Not at all. It is perfectly within the OP’s scope, which tries to make the raising of a flag of slaveholders and traitors into a good thing.
but since you did remember how prejudice Lincoln was
Let the quote wars begin, then.
I hold that he is as much entitled to these as the white man. I agree with Judge Douglas he is not my equal in many respects—certainly not in color, perhaps not in moral or intellectual endowment. But in the right to eat the bread, without leave of anybody else, which his own hand earns, he is my equal and the equal of Judge Douglas, and the equal of every living man.
That isn’t a good racial attitude for today, but its vastly better than what they had in the South, that the natural condition of the black man is slavery. Lincoln was willing to take a stand there. Jefferson Davis was willing to take a stand to keep the black man in slavery.
Furthermore, in early 1864, President Lincoln’s advisors told him there was a good chance that they might lose the election. If he was willing to back away from emancipation, though, he would cut the legs out from under McClellan and the Democrats. Abe refused.

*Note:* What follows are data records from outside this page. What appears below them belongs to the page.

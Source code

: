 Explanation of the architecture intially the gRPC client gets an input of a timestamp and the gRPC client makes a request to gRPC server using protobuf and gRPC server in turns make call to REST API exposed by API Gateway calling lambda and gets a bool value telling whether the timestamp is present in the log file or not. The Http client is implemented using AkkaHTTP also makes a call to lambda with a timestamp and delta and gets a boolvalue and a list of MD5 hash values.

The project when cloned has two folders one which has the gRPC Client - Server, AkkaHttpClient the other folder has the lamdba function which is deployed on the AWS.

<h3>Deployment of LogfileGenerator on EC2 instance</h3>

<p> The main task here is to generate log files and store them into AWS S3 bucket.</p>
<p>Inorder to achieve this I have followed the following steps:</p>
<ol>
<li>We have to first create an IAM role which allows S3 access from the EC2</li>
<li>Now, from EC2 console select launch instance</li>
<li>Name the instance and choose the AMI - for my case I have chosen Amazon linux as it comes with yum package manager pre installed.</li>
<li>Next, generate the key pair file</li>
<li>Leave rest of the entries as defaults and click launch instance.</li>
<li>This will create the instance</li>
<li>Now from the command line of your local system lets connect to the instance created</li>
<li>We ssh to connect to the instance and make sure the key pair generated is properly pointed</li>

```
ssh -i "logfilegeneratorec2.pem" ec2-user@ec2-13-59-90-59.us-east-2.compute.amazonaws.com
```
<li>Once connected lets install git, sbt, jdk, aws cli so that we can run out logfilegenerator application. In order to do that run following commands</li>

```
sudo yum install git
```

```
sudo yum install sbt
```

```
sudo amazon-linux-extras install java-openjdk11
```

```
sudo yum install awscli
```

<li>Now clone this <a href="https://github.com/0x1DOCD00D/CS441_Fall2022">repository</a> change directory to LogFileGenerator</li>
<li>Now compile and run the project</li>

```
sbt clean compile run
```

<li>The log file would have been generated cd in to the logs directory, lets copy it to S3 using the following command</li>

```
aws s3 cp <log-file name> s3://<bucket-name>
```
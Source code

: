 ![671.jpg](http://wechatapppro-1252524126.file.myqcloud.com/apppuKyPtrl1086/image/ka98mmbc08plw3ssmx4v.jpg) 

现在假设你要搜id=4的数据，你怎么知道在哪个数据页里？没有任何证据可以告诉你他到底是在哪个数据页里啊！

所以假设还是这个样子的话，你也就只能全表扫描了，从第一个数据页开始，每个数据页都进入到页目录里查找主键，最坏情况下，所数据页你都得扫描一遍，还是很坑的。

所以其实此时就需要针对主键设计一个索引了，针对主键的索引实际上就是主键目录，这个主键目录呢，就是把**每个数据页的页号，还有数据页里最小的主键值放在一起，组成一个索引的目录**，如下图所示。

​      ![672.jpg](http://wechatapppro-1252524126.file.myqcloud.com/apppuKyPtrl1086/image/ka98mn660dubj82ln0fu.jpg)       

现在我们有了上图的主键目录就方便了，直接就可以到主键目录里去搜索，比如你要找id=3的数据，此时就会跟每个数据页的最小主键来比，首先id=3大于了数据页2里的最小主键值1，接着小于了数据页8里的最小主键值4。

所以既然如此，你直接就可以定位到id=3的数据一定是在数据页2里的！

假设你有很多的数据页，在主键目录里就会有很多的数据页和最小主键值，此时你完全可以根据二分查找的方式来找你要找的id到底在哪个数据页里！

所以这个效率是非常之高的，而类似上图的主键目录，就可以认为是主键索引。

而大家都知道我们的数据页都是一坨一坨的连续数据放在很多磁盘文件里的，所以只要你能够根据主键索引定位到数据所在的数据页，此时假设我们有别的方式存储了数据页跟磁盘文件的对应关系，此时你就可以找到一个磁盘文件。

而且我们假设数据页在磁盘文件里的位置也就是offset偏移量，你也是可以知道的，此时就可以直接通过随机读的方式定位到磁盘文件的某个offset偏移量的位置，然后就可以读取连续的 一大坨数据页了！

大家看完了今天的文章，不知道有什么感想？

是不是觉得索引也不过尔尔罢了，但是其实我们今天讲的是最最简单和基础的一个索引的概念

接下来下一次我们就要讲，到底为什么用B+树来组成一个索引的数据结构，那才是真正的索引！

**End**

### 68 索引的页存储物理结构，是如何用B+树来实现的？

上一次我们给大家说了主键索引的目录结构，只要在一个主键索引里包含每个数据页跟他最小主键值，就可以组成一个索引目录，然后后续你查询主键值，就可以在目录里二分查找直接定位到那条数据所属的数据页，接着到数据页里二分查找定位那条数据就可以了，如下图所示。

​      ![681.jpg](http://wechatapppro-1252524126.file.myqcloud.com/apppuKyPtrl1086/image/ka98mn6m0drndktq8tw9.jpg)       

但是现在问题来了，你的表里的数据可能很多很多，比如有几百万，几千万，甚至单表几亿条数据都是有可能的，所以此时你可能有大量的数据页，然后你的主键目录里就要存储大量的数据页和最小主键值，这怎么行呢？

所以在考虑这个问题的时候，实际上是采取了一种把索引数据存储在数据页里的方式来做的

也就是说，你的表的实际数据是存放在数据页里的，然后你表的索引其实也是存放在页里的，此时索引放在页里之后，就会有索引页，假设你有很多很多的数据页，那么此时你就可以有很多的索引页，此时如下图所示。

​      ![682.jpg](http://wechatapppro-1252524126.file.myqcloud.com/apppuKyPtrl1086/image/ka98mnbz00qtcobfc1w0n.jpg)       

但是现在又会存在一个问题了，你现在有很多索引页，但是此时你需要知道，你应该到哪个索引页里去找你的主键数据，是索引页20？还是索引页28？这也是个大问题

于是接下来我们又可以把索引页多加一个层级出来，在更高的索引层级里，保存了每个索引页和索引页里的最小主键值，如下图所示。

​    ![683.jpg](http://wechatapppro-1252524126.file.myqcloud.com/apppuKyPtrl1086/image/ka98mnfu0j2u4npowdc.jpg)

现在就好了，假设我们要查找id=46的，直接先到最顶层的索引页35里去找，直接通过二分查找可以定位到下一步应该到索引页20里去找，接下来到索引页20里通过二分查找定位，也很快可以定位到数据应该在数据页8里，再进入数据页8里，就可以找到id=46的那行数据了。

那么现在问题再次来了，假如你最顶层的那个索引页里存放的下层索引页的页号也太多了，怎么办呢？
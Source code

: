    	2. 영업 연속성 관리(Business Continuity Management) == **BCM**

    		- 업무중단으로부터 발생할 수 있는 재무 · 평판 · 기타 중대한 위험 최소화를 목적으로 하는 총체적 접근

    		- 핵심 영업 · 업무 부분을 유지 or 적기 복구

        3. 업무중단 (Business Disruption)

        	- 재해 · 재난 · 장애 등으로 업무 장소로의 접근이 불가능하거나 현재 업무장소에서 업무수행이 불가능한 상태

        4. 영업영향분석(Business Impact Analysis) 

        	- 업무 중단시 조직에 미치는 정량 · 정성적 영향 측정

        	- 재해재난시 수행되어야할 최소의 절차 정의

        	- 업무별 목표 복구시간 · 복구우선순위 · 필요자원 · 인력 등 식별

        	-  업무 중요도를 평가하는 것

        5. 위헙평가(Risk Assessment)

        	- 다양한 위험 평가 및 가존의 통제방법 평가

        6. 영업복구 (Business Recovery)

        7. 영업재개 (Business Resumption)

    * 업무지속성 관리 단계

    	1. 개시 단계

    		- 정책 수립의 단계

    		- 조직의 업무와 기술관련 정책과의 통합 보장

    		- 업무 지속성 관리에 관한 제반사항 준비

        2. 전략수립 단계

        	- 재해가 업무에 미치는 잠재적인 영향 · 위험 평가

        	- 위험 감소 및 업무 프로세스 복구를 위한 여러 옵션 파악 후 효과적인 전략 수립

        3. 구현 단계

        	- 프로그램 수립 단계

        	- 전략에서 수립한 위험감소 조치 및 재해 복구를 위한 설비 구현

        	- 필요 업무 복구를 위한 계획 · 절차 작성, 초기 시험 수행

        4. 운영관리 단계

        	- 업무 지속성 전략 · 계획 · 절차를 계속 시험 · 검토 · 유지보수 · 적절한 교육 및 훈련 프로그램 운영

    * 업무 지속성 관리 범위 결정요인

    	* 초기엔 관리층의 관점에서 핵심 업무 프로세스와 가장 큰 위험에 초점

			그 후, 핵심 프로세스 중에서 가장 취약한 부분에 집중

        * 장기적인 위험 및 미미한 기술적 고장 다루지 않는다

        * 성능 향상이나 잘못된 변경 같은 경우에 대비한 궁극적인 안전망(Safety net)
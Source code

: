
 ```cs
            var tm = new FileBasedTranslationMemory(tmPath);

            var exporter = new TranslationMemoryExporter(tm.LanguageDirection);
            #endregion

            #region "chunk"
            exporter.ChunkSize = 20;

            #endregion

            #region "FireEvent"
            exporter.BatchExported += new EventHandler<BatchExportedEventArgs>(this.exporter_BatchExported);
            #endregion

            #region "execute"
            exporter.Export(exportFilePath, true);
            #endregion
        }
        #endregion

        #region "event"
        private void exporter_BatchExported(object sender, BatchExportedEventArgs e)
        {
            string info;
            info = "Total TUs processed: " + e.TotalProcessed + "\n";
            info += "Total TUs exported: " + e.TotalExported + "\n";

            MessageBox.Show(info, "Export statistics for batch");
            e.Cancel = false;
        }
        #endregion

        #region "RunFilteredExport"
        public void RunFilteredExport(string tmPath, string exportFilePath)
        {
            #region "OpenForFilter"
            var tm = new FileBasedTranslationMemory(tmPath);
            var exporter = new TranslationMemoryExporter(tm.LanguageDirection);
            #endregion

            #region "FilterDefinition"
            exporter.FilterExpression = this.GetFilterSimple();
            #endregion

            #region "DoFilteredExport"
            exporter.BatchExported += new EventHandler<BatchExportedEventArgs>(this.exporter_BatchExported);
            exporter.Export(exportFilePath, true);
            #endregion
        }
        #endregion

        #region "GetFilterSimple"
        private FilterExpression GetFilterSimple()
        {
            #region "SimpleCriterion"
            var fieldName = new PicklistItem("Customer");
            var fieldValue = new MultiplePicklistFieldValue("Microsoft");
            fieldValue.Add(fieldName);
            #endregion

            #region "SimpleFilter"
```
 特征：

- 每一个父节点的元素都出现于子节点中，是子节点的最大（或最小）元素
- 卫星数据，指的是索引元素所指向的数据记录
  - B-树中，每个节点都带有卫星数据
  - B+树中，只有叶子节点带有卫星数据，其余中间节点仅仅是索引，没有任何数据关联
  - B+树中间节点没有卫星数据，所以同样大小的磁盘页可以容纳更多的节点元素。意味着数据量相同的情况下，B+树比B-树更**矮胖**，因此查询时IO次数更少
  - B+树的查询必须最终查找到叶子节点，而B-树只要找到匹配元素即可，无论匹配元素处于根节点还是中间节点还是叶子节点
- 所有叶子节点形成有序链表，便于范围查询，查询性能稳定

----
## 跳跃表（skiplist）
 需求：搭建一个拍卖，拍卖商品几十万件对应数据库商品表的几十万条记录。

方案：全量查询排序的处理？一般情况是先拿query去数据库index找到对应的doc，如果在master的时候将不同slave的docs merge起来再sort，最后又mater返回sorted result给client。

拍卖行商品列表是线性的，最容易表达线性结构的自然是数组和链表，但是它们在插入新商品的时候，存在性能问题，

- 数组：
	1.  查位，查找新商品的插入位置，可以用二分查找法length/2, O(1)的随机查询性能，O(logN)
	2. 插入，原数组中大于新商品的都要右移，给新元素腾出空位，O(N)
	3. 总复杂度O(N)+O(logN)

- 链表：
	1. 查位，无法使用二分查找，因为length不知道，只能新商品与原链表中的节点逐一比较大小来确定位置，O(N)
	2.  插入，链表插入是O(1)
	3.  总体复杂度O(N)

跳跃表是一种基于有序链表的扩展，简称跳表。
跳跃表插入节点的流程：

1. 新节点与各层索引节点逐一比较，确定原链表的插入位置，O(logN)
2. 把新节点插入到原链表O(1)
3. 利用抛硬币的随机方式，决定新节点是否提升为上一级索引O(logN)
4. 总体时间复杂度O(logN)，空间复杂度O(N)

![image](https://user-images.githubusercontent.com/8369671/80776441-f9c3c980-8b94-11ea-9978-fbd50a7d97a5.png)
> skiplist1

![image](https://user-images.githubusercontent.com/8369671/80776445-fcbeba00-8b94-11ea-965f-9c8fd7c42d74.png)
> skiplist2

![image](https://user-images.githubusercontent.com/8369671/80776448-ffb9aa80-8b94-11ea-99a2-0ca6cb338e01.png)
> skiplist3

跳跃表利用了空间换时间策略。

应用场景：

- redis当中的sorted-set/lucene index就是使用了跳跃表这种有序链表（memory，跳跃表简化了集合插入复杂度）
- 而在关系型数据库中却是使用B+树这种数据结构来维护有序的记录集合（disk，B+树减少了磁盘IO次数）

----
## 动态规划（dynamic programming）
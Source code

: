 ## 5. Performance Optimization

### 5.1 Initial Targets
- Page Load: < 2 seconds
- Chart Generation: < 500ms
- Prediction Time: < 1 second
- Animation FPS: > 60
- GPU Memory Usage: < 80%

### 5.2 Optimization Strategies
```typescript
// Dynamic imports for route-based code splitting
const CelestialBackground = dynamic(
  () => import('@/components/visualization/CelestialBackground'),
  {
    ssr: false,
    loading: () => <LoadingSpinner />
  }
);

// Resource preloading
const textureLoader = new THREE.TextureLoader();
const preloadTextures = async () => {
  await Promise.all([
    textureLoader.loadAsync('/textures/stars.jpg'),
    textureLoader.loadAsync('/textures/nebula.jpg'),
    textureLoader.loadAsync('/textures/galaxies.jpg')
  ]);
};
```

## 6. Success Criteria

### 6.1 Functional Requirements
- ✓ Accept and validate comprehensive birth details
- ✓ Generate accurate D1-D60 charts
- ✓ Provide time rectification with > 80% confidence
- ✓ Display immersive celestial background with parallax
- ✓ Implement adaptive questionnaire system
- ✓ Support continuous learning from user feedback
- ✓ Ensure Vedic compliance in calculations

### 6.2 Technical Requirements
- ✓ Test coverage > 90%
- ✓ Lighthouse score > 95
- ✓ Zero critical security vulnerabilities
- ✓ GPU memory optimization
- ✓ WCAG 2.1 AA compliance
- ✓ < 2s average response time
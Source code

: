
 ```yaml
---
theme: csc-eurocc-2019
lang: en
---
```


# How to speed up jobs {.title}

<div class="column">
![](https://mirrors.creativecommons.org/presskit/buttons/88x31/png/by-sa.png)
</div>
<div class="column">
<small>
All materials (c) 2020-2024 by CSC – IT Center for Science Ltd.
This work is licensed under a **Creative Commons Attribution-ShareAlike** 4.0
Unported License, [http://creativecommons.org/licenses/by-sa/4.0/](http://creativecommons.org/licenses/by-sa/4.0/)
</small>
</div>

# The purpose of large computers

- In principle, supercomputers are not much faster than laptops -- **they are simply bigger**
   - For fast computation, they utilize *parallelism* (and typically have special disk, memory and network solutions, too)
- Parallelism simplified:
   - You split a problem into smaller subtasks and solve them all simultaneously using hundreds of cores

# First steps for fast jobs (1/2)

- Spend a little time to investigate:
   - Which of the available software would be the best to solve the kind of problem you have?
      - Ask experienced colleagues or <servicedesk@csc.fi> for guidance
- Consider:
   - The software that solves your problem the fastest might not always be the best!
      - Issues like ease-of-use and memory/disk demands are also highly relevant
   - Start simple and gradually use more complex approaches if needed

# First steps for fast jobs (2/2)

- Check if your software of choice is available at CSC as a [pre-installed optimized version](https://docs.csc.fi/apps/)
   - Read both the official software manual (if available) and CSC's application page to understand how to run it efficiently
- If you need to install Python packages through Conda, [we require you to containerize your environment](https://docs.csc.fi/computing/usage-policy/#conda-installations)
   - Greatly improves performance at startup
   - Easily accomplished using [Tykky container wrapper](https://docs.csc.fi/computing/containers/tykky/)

There is a clear moral difference between a man who fought to end slavery, despite occasionally condescending and paternalistic views, and a country that built, by their own words, the very cornerstone of their society on the institution of slavery.
and that the New England States were the ones who brought Slavery to America and made it legal until the machines of the Industrial Revolution made it to expensive to take care of the Northern Slaves.
Irrelevant. The New England slave traders and slave owners were dead before the people who fought the civil war were born. The last state in the North to officially end slavery was New Jersey, in 1804.
"At the time, Abraham Lincoln himself insisted that Slavery was not the issue which motivated him first to refuse to negotiate with the Confederacy and later to invade the South. In an August 22, 1862 letter to Horace Greeley, Lincoln writes: “My paramount object in this struggle is to save the Union and it is not either to save or destroy slavery. If I could save the Union without freeing any slave, I would do it.”
And at that time, Lincoln had already drafted the Emancipation Proclamation. He was lying to Greeley, because he had already decided that the object of the war was to end slavery, and he was merely waiting for the right time to announce it. That right time would be after a victory, so it would be easy to see it for what it was: a moral decision to change the objective of the war, which had some strategic benefits, rather than a desperate strategic gambit that had some karma points.
Aside from being a lifelong advocate of colonization—an initiative whereby all blacks would have been shipped back to Africa and Haiti—Lincoln was a separatist as well, declaring on July 17, 1858, that what “I would most desire would be the separation of the white and black races.”
There is no evidence that Lincoln was a lifelong colonization advocate, although there is evidence that he flirted with the idea. By the time of his re-election at the latest, and more likely after his meeting with Frederick Douglass, he had abandoned the idea entirely. In fact, Lincoln was advocating black suffrage when he was shot, and it was a speech he made in early 1865 on the subject of black citizenship that prompted John Wilkes Booth to take the final steps in his assassination plot.
Again, though, this is irrelevant: even if the North wasn’t trying to abolish slavery, it is clear that the South’s highest priority was preserving it. Regardless of whether or not the Union cause was good, the Southern cause was bad.